▸ REQUIRED WORK: Search the entries for lines that contain the word "Widget", and report each one found.

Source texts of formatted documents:
%%

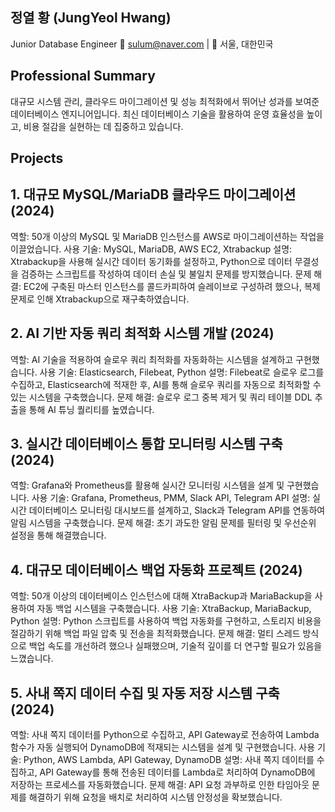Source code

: ## 정열 황 (JungYeol Hwang)
Junior Database Engineer
📧 sulum@naver.com | 📍 서울, 대한민국

## Professional Summary
대규모 시스템 관리, 클라우드 마이그레이션 및 성능 최적화에서 뛰어난 성과를 보여준 데이터베이스 엔지니어입니다. 최신 데이터베이스 기술을 활용하여 운영 효율성을 높이고, 비용 절감을 실현하는 데 집중하고 있습니다.

## Projects
## 1. 대규모 MySQL/MariaDB 클라우드 마이그레이션 (2024)
역할: 50개 이상의 MySQL 및 MariaDB 인스턴스를 AWS로 마이그레이션하는 작업을 이끌었습니다.
사용 기술: MySQL, MariaDB, AWS EC2, Xtrabackup
설명: Xtrabackup을 사용해 실시간 데이터 동기화를 설정하고, Python으로 데이터 무결성을 검증하는 스크립트를 작성하여 데이터 손실 및 불일치 문제를 방지했습니다.
문제 해결: EC2에 구축된 마스터 인스턴스를 콜드카피하여 슬레이브로 구성하려 했으나, 복제 문제로 인해 Xtrabackup으로 재구축하였습니다.

## 2. AI 기반 자동 쿼리 최적화 시스템 개발 (2024)
역할: AI 기술을 적용하여 슬로우 쿼리 최적화를 자동화하는 시스템을 설계하고 구현했습니다.
사용 기술: Elasticsearch, Filebeat, Python
설명: Filebeat로 슬로우 로그를 수집하고, Elasticsearch에 적재한 후, AI를 통해 슬로우 쿼리를 자동으로 최적화할 수 있는 시스템을 구축했습니다.
문제 해결: 슬로우 로그 중복 제거 및 쿼리 테이블 DDL 추출을 통해 AI 튜닝 퀄리티를 높였습니다.

## 3. 실시간 데이터베이스 통합 모니터링 시스템 구축 (2024)
역할: Grafana와 Prometheus를 활용해 실시간 모니터링 시스템을 설계 및 구현했습니다.
사용 기술: Grafana, Prometheus, PMM, Slack API, Telegram API
설명: 실시간 데이터베이스 모니터링 대시보드를 설계하고, Slack과 Telegram API를 연동하여 알림 시스템을 구축했습니다.
문제 해결: 초기 과도한 알림 문제를 필터링 및 우선순위 설정을 통해 해결했습니다.

## 4. 대규모 데이터베이스 백업 자동화 프로젝트 (2024)
역할: 50개 이상의 데이터베이스 인스턴스에 대해 XtraBackup과 MariaBackup을 사용하여 자동 백업 시스템을 구축했습니다.
사용 기술: XtraBackup, MariaBackup, Python
설명: Python 스크립트를 사용하여 백업 자동화를 구현하고, 스토리지 비용을 절감하기 위해 백업 파일 압축 및 전송을 최적화했습니다.
문제 해결: 멀티 스레드 방식으로 백업 속도를 개선하려 했으나 실패했으며, 기술적 깊이를 더 연구할 필요가 있음을 느꼈습니다.

## 5. 사내 쪽지 데이터 수집 및 자동 저장 시스템 구축 (2024)
역할: 사내 쪽지 데이터를 Python으로 수집하고, API Gateway로 전송하여 Lambda 함수가 자동 실행되어 DynamoDB에 적재되는 시스템을 설계 및 구현했습니다.
사용 기술: Python, AWS Lambda, API Gateway, DynamoDB
설명: 사내 쪽지 데이터를 수집하고, API Gateway를 통해 전송된 데이터를 Lambda로 처리하여 DynamoDB에 저장하는 프로세스를 자동화했습니다.
문제 해결: API 요청 과부하로 인한 타임아웃 문제를 해결하기 위해 요청을 배치로 처리하여 시스템 안정성을 확보했습니다.
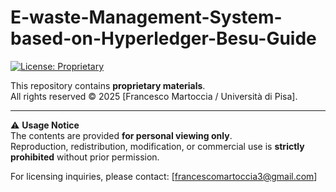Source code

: # E-waste-Management-System-based-on-Hyperledger-Besu-Guide

[![License: Proprietary](https://img.shields.io/badge/license-Proprietary-red.svg)](./LICENSE)

This repository contains **proprietary materials**.  
All rights reserved © 2025 [Francesco Martoccia / Università di Pisa].  

---

⚠️ **Usage Notice**  
The contents are provided **for personal viewing only**.  
Reproduction, redistribution, modification, or commercial use is **strictly prohibited** without prior permission.  

For licensing inquiries, please contact: [francescomartoccia3@gmail.com]
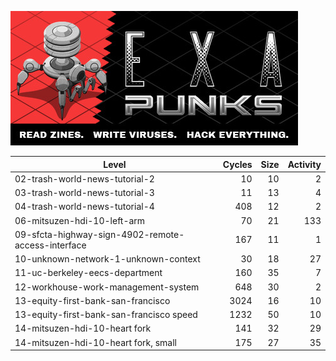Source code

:  ![](header.jpg)


| Level                                              | Cycles | Size | Activity |
| -------------------------------------------------- | -----: | ---: | -------: |
| 02-trash-world-news-tutorial-2                     |     10 |   10 |        2 |
| 03-trash-world-news-tutorial-3                     |     11 |   13 |        4 |
| 04-trash-world-news-tutorial-4                     |    408 |   12 |        2 |
| 06-mitsuzen-hdi-10-left-arm                        |     70 |   21 |      133 |
| 09-sfcta-highway-sign-4902-remote-access-interface |    167 |   11 |        1 |
| 10-unknown-network-1-unknown-context               |     30 |   18 |       27 |
| 11-uc-berkeley-eecs-department                     |    160 |   35 |        7 |
| 12-workhouse-work-management-system                |    648 |   30 |        2 |
| 13-equity-first-bank-san-francisco                 |   3024 |   16 |       10 |
| 13-equity-first-bank-san-francisco speed           |   1232 |   50 |       10 |
| 14-mitsuzen-hdi-10-heart fork                      |    141 |   32 |       29 |
| 14-mitsuzen-hdi-10-heart fork, small               |    175 |   27 |       35 |

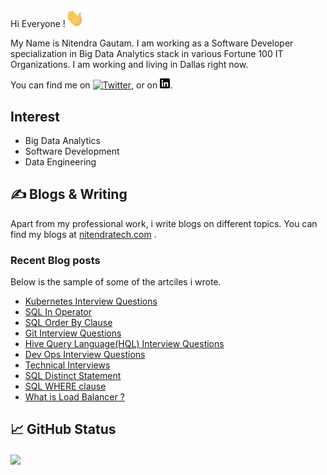 Hi Everyone !<img src="https://github.com/nitendragautam/nitendragautam/raw/main/wave_gif.gif" width="30px">

My Name is Nitendra Gautam. I am working as a Software Developer specialization in Big Data Analytics stack in various Fortune 100 IT  Organizations. I am working and living in Dallas right now. 

You can find me on [![Twitter][1.2]][1],  or on [![LinkedIn][2.2]][2].

## Interest
* Big Data Analytics
* Software Development
* Data Engineering

## &#x270d; Blogs & Writing

Apart from my professional work, i write blogs on different topics. 
You can find my blogs at [nitendratech.com](https://www.nitendratech.com/) .

### Recent Blog posts

Below is the sample of some of the artciles i wrote.

<!-- BLOG-POST-LIST:START -->
- [Kubernetes Interview Questions](https://www.nitendratech.com/interview/kubernetes-interview-questions/?utm_source=rss&utm_medium=rss&utm_campaign=kubernetes-interview-questions)
- [SQL In Operator](https://www.nitendratech.com/database/sql-in-operator/?utm_source=rss&utm_medium=rss&utm_campaign=sql-in-operator)
- [SQL Order By Clause](https://www.nitendratech.com/database/sql-order-by-clause/?utm_source=rss&utm_medium=rss&utm_campaign=sql-order-by-clause)
- [Git Interview Questions](https://www.nitendratech.com/interview/git-interview-questions/?utm_source=rss&utm_medium=rss&utm_campaign=git-interview-questions)
- [Hive Query Language&lpar;HQL&rpar; Interview Questions](https://www.nitendratech.com/interview/hql-interview-questions/?utm_source=rss&utm_medium=rss&utm_campaign=hql-interview-questions)
- [Dev Ops Interview Questions](https://www.nitendratech.com/interview/dev-ops-interview-questions/?utm_source=rss&utm_medium=rss&utm_campaign=dev-ops-interview-questions)
- [Technical Interviews](https://www.nitendratech.com/interview/technical-interviews/?utm_source=rss&utm_medium=rss&utm_campaign=technical-interviews)
- [SQL Distinct Statement](https://www.nitendratech.com/database/sql-distinct/?utm_source=rss&utm_medium=rss&utm_campaign=sql-distinct)
- [SQL WHERE clause](https://www.nitendratech.com/database/sql-where-clause/?utm_source=rss&utm_medium=rss&utm_campaign=sql-where-clause)
- [What is Load Balancer ?](https://www.nitendratech.com/programming/load-balancer/?utm_source=rss&utm_medium=rss&utm_campaign=load-balancer)
<!-- BLOG-POST-LIST:END -->

## &#x1f4c8; GitHub Status

<a href="https://github.com/nitendragautam/nitendragautam">
  <img align="center" src="https://github-readme-stats.vercel.app/api/top-langs/?username=nitendragautam&hide=java,html,tex&title_color=ffffff&text_color=c9cacc&icon_color=2bbc8a&bg_color=1d1f21&langs_count=3" />
</a>

<!-- links to social media icons -->
<!-- icons without padding -->
[1.2]: http://i.imgur.com/wWzX9uB.png 
[2.2]: https://raw.githubusercontent.com/nitendragautam/nitendragautam/master/linkedin-3-16.png 

<!-- links to your social media accounts -->
[1]: https://twitter.com/nitendra_tech
[2]: https://www.linkedin.com/in/nitendragautam/
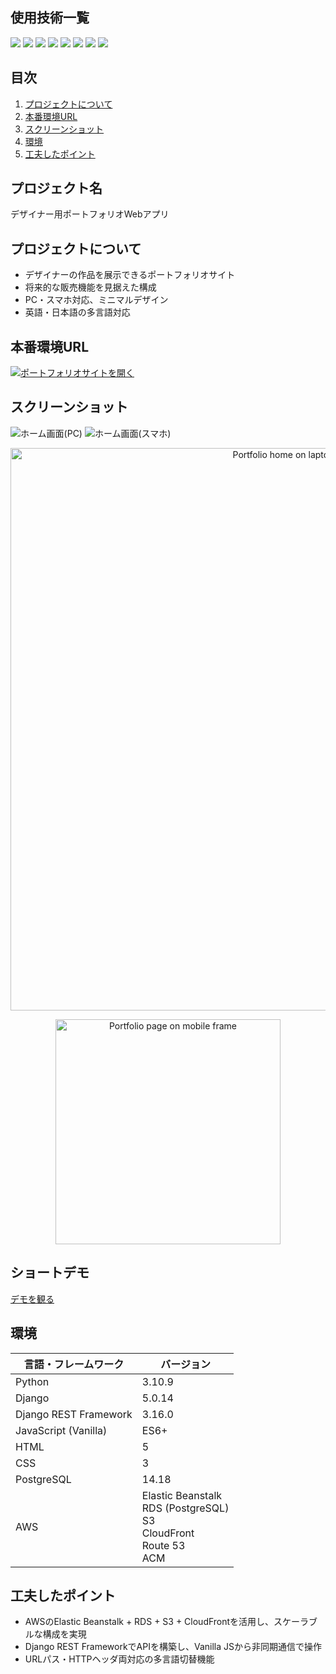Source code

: ## 使用技術一覧
<p>
  <!-- バックエンド -->
  <img src="https://img.shields.io/badge/Django-092E20?logo=django&logoColor=white&style=for-the-badge">
  <img src="https://img.shields.io/badge/Django%20REST%20Framework-092E20?logo=django&logoColor=white&style=for-the-badge">
  <img src="https://img.shields.io/badge/Python-3776AB?logo=python&logoColor=white&style=for-the-badge">

  <!-- フロントエンド -->
  <img src="https://img.shields.io/badge/JavaScript-F7DF1E?logo=javascript&logoColor=black&style=for-the-badge">
  <img src="https://img.shields.io/badge/HTML5-E34F26?logo=html5&logoColor=white&style=for-the-badge">
  <img src="https://img.shields.io/badge/CSS3-1572B6?logo=css3&logoColor=white&style=for-the-badge">

  <!-- DB -->
  <img src="https://img.shields.io/badge/PostgreSQL-4169E1?logo=postgresql&logoColor=white&style=for-the-badge">

  <!-- インフラ -->
  <img src="https://img.shields.io/badge/Amazon%20AWS-232F3E?logo=amazonaws&logoColor=white&style=for-the-badge">
</p>


## 目次
1. [プロジェクトについて](#プロジェクトについて)
2. [本番環境URL](本番環境URL)
3. [スクリーンショット](#スクリーンショット)
4. [環境](#環境)
5. [工夫したポイント](#工夫したポイント)

## プロジェクト名
デザイナー用ポートフォリオWebアプリ

## プロジェクトについて
- デザイナーの作品を展示できるポートフォリオサイト
- 将来的な販売機能を見据えた構成
- PC・スマホ対応、ミニマルデザイン
- 英語・日本語の多言語対応

## 本番環境URL
[![ポートフォリオサイトを開く](https://img.shields.io/badge/Live_Site-ana--flaherty.com-2ea44f?style=for-the-badge)](https://ana-flaherty.com)

## スクリーンショット
![ホーム画面(PC)](pc.png)
![ホーム画面(スマホ)](iphone.png)
<p align="center">
  <img src="docs/screenshots/hero-laptop.webp" width="900" alt="Portfolio home on laptop frame">
</p>
<p align="center">
  <img src="docs/screenshots/hero-mobile.webp" width="360" alt="Portfolio page on mobile frame">
</p>

## ショートデモ
[デモを観る]()

## 環境
| 言語・フレームワーク  | バージョン |
| ---------------------- | ---------- |
| Python                 | 3.10.9     |
| Django                 | 5.0.14     |
| Django REST Framework  | 3.16.0     |
| JavaScript (Vanilla)   | ES6+       |
| HTML                   | 5          |
| CSS                    | 3          |
| PostgreSQL             | 14.18      |
| AWS                    | Elastic Beanstalk<br>RDS (PostgreSQL)<br>S3<br>CloudFront<br>Route 53<br>ACM |

## 工夫したポイント
- AWSのElastic Beanstalk + RDS + S3 + CloudFrontを活用し、スケーラブルな構成を実現
- Django REST FrameworkでAPIを構築し、Vanilla JSから非同期通信で操作
- URLパス・HTTPヘッダ両対応の多言語切替機能
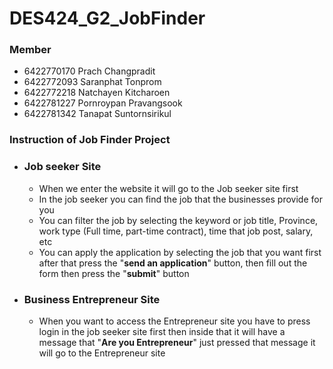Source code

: # DES424_G2_JobFinder

### Member
  * 6422770170 Prach Changpradit
  * 6422772093 Saranphat Tonprom
  * 6422772218 Natchayen Kitcharoen
  * 6422781227 Pornroypan Pravangsook
  * 6422781342 Tanapat Suntornsirikul

### Instruction of Job Finder Project  

 * ### Job seeker Site
     * When we enter the website it will go to the Job seeker site first
     * In the job seeker you can find the job that the businesses provide for you
     * You can filter the job by selecting the keyword or job title, Province, work type (Full time, part-time contract), time that job post, salary, etc
     * You can apply the application by selecting the job that you want first after that press the "**send an application**" button, then fill out the form then press the "**submit**" button
       
 * ### Business Entrepreneur Site
    * When you want to access the Entrepreneur site you have to press login in the job seeker site first then inside that it will have a message that "**Are you Entrepreneur**" just pressed that message it will go to the Entrepreneur site
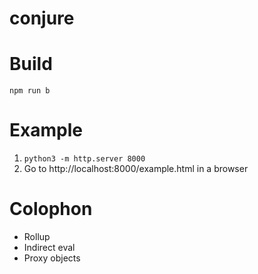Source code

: # conjure

# Build

`npm run b`

# Example

1. `python3 -m http.server 8000`
2. Go to http://localhost:8000/example.html in a browser

# Colophon

- Rollup
- Indirect eval
- Proxy objects
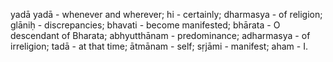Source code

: yadā yadā - whenever and wherever; hi - certainly; dharmasya - of religion; glāniḥ - discrepancies; bhavati - become manifested; bhārata - O descendant of Bharata; abhyutthānam - predominance; adharmasya - of irreligion; tadā - at that time; ātmānam - self; sṛjāmi - manifest; aham - I.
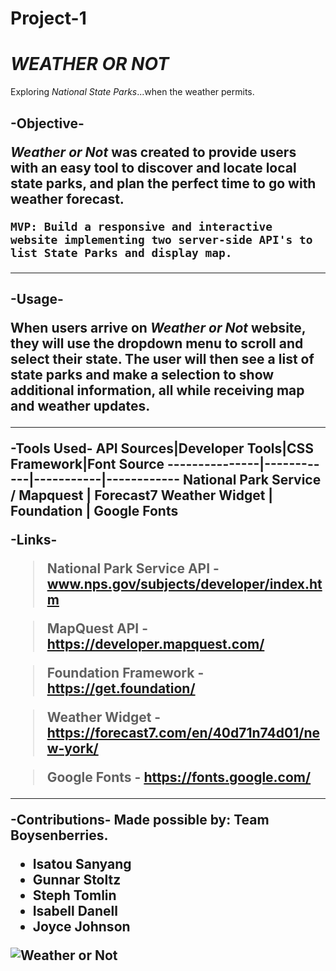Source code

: # Project-1

# _WEATHER OR NOT_

Exploring _National State Parks_...when the weather permits.

<h2>-Objective-

**_*Weather or Not*_** was created to provide users with an easy tool to discover and locate local state parks, and plan the perfect time to go with weather forecast.

    MVP: Build a responsive and interactive website implementing two server-side API's to list State Parks and display map.

---

<h2> -Usage-

When users arrive on **_*Weather or Not*_** website, they will use the dropdown menu to scroll and select their state. The user will then see a list of state parks and make a selection to show additional information, all while receiving map and weather updates.

---

-Tools Used-
API Sources|Developer Tools|CSS Framework|Font Source
---------------|------------|-----------|------------
National Park Service / Mapquest | Forecast7 Weather Widget | Foundation | Google Fonts

-Links-

> National Park Service API - www.nps.gov/subjects/developer/index.htm

> MapQuest API - https://developer.mapquest.com/

> Foundation Framework - https://get.foundation/

> Weather Widget - https://forecast7.com/en/40d71n74d01/new-york/

> Google Fonts - https://fonts.google.com/

---

-Contributions-
Made possible by: Team Boysenberries.

- Isatou Sanyang
- Gunnar Stoltz
- Steph Tomlin
- Isabell Danell
- Joyce Johnson

![Weather or Not](./images/park-finder.gif)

%%

▸ ANSWER FOR THE TASK:
National Park Service / Mapquest | Forecast7 Weather Widget | Foundation | Google Fonts
> Weather Widget - https://forecast7.com/en/40d71n74d01/new-york/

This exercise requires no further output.